ACTIVITY> The reply should be a single number: the count of lines below that contain the word "value".
+-------+
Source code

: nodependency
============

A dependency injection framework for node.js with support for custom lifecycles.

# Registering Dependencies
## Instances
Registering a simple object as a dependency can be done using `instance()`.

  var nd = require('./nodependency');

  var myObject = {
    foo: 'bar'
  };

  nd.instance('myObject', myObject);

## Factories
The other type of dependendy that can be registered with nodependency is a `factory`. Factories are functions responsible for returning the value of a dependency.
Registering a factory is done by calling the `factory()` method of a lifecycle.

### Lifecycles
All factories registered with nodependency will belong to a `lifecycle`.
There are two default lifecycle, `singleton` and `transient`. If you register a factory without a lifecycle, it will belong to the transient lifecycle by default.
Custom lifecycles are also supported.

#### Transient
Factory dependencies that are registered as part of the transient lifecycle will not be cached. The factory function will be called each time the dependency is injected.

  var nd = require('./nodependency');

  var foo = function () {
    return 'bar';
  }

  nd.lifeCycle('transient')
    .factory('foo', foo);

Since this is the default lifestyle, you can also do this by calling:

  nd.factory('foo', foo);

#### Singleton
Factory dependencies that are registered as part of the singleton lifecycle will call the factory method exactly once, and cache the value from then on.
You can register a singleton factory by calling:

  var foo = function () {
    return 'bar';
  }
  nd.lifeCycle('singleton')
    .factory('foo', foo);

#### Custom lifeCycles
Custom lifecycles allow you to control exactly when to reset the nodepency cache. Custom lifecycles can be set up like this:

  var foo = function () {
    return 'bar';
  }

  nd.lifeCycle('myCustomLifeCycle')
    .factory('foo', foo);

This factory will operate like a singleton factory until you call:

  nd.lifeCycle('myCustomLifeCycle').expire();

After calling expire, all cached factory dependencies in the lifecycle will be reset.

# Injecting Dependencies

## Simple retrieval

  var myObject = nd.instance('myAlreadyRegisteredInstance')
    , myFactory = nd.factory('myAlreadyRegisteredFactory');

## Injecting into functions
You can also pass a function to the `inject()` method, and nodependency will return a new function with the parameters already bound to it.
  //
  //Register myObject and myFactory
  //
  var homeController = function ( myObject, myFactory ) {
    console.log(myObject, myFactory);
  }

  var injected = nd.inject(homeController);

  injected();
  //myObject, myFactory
+-------+
SOLVED EXERCISE> 2